Saved data entries:
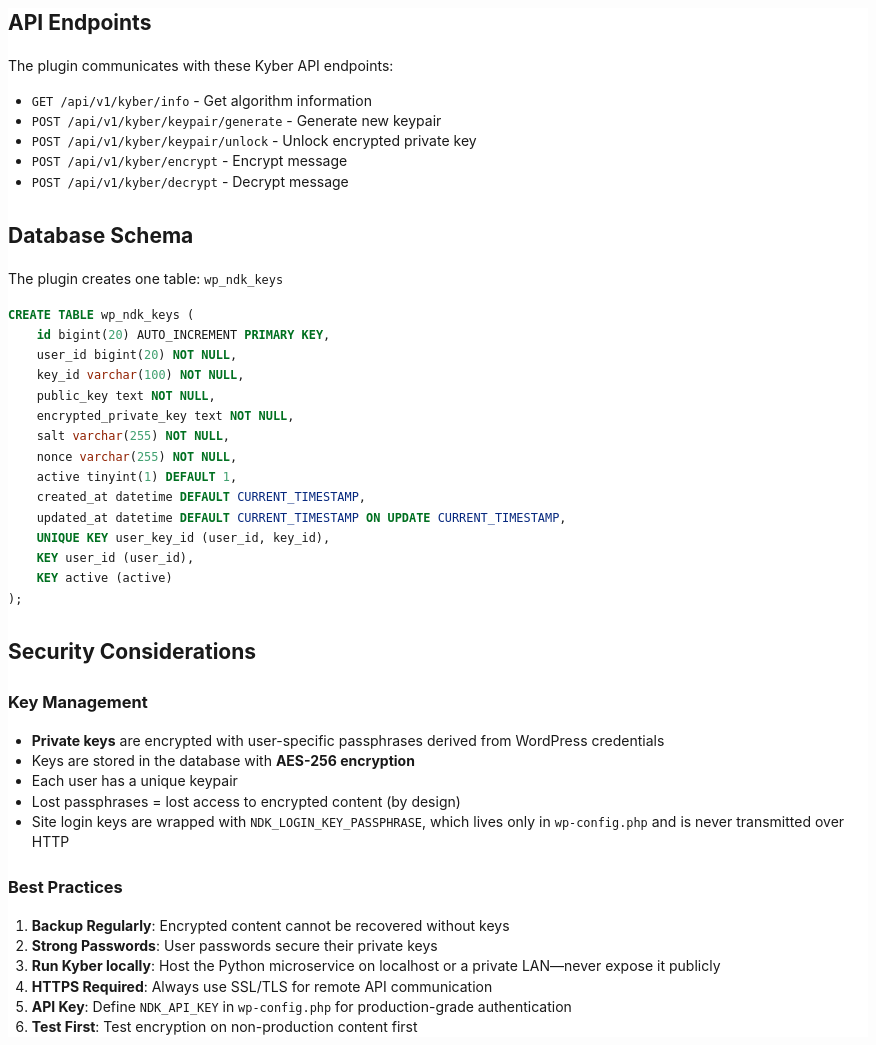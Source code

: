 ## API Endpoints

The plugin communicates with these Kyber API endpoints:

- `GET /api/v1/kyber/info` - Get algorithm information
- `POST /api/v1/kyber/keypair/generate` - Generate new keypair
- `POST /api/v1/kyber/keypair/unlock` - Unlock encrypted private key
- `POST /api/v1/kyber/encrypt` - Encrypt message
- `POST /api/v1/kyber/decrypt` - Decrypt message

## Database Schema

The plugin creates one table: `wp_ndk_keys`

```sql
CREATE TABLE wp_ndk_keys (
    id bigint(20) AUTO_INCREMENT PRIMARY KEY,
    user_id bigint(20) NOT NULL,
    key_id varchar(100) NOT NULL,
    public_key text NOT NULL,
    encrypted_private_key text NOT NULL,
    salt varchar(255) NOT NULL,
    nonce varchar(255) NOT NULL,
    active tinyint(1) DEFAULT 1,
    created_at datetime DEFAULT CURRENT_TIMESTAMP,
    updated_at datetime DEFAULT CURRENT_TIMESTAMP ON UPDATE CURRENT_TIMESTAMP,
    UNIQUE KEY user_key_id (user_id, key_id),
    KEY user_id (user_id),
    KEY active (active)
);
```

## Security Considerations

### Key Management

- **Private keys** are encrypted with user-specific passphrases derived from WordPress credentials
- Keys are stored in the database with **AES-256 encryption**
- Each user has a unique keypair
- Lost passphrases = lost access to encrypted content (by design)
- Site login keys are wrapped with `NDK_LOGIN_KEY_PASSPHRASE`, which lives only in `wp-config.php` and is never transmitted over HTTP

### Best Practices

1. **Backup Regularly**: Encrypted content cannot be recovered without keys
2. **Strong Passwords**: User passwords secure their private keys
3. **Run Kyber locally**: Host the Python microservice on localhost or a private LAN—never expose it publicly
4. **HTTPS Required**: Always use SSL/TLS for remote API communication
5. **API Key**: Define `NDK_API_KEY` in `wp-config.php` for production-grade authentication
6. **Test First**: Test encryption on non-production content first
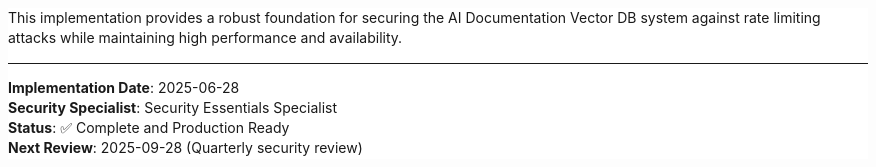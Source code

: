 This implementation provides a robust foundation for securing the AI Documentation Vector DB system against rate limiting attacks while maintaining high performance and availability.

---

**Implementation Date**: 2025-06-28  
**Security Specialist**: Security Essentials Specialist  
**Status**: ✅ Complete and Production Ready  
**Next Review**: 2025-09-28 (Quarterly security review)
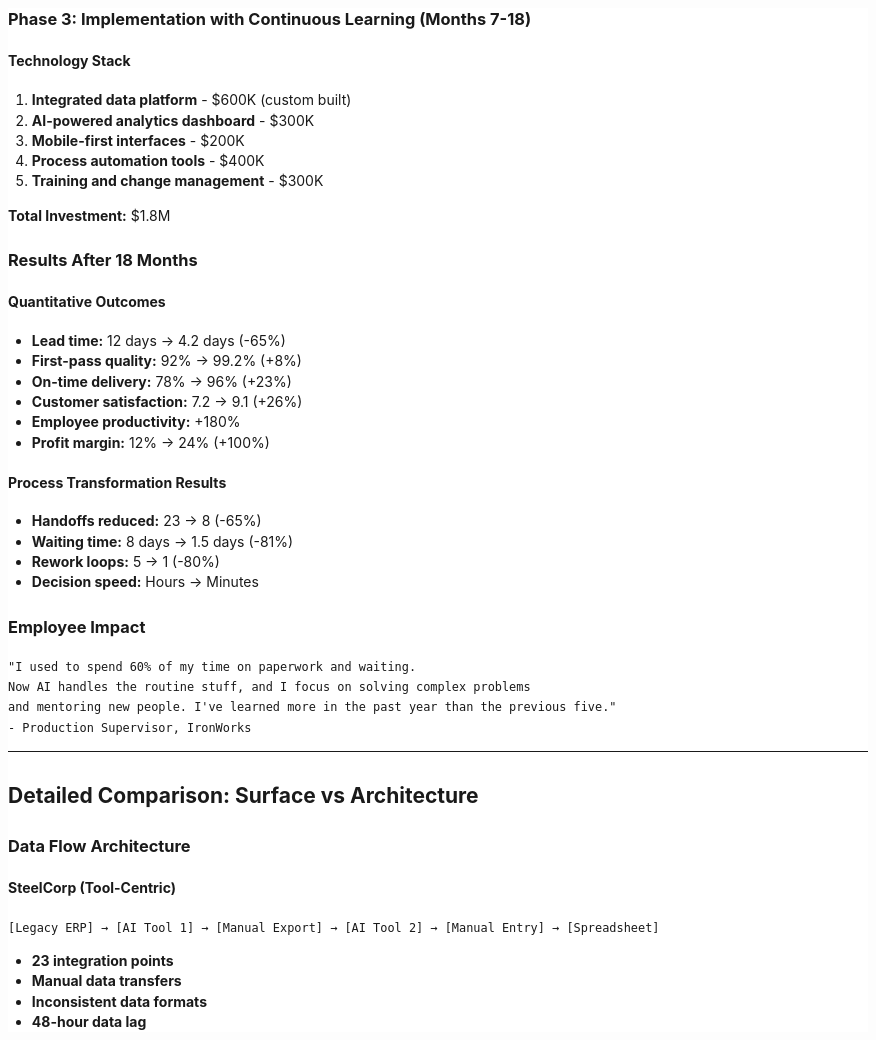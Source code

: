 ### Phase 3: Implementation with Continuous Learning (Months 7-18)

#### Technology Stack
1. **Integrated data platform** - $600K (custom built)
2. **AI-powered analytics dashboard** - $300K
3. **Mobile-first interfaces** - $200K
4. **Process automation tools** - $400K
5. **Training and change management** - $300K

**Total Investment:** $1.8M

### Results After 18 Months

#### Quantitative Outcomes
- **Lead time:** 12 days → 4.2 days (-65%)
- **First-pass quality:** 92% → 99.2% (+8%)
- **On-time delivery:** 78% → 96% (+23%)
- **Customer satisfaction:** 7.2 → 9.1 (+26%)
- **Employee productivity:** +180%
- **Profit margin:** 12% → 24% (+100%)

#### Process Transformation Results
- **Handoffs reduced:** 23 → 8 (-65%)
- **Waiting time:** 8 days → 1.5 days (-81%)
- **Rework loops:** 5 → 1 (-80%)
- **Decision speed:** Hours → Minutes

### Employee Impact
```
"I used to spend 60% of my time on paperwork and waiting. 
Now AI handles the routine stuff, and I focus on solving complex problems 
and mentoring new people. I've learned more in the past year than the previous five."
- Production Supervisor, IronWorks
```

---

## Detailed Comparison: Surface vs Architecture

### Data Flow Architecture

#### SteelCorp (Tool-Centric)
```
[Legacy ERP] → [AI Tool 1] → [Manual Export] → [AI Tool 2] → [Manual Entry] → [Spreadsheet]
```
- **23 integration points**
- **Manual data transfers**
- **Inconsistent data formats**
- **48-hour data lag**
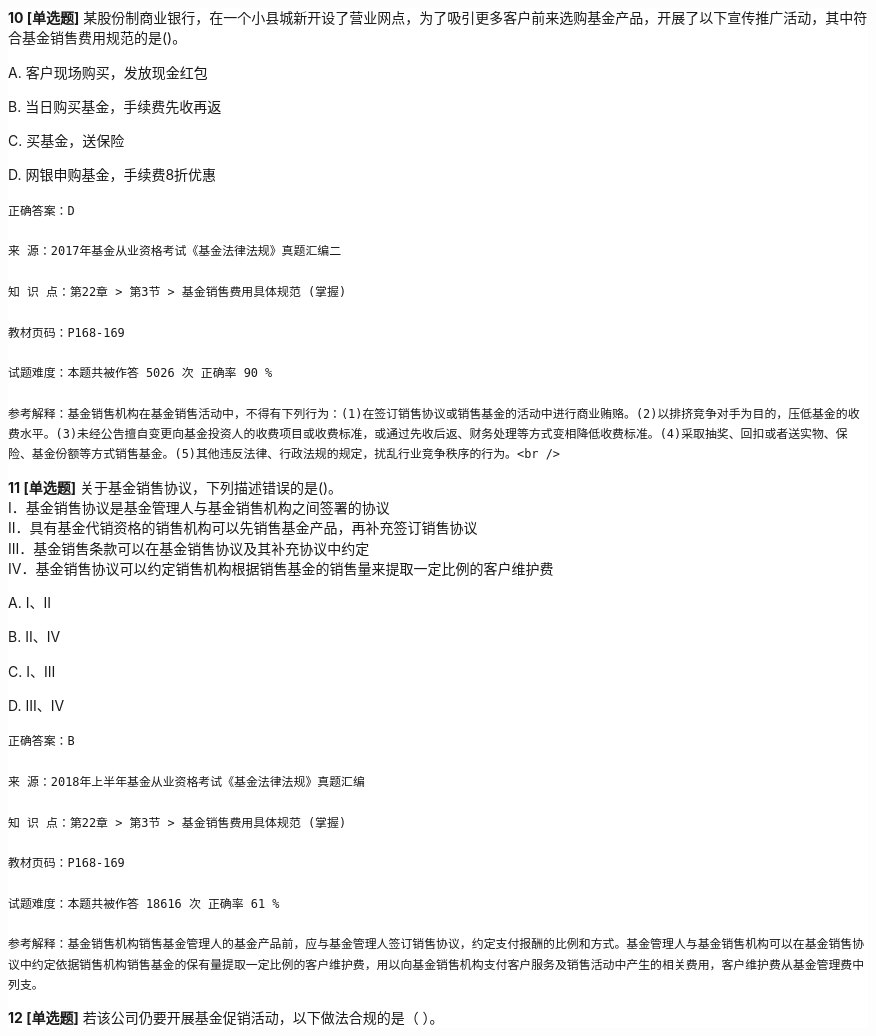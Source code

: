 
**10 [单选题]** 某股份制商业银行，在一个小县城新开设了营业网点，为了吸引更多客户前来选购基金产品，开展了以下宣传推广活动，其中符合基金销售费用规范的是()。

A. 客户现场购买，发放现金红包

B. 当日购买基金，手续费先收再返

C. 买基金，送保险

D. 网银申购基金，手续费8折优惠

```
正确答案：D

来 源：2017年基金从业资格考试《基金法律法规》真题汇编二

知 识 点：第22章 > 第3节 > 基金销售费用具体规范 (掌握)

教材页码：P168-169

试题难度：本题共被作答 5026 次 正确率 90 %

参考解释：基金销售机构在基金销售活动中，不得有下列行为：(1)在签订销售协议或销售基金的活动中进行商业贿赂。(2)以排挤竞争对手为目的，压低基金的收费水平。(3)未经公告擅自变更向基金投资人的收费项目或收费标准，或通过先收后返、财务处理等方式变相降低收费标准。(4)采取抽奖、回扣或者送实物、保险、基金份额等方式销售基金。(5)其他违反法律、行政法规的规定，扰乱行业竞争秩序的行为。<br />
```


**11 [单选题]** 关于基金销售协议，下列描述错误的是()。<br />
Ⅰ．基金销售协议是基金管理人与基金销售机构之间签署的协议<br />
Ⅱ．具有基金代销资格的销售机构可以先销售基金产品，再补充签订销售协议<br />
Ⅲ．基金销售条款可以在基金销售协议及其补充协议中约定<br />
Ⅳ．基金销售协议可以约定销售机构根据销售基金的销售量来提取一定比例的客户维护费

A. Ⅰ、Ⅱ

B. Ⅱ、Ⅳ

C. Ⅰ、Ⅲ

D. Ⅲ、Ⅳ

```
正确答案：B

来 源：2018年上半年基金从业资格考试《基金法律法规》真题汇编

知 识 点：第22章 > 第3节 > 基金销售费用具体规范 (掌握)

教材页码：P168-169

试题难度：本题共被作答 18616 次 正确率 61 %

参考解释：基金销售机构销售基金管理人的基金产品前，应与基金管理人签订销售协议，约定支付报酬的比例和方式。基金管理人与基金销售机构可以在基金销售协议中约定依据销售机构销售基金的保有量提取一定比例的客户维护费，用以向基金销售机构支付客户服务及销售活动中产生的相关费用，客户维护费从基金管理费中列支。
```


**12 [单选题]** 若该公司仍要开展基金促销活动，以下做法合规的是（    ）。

**Problem to work on:** Find "config" in the data above. Report each line where it appears.

**Problem solution:**
- Site login keys are wrapped with `NDK_LOGIN_KEY_PASSPHRASE`, which lives only in `wp-config.php` and is never transmitted over HTTP
5. **API Key**: Define `NDK_API_KEY` in `wp-config.php` for production-grade authentication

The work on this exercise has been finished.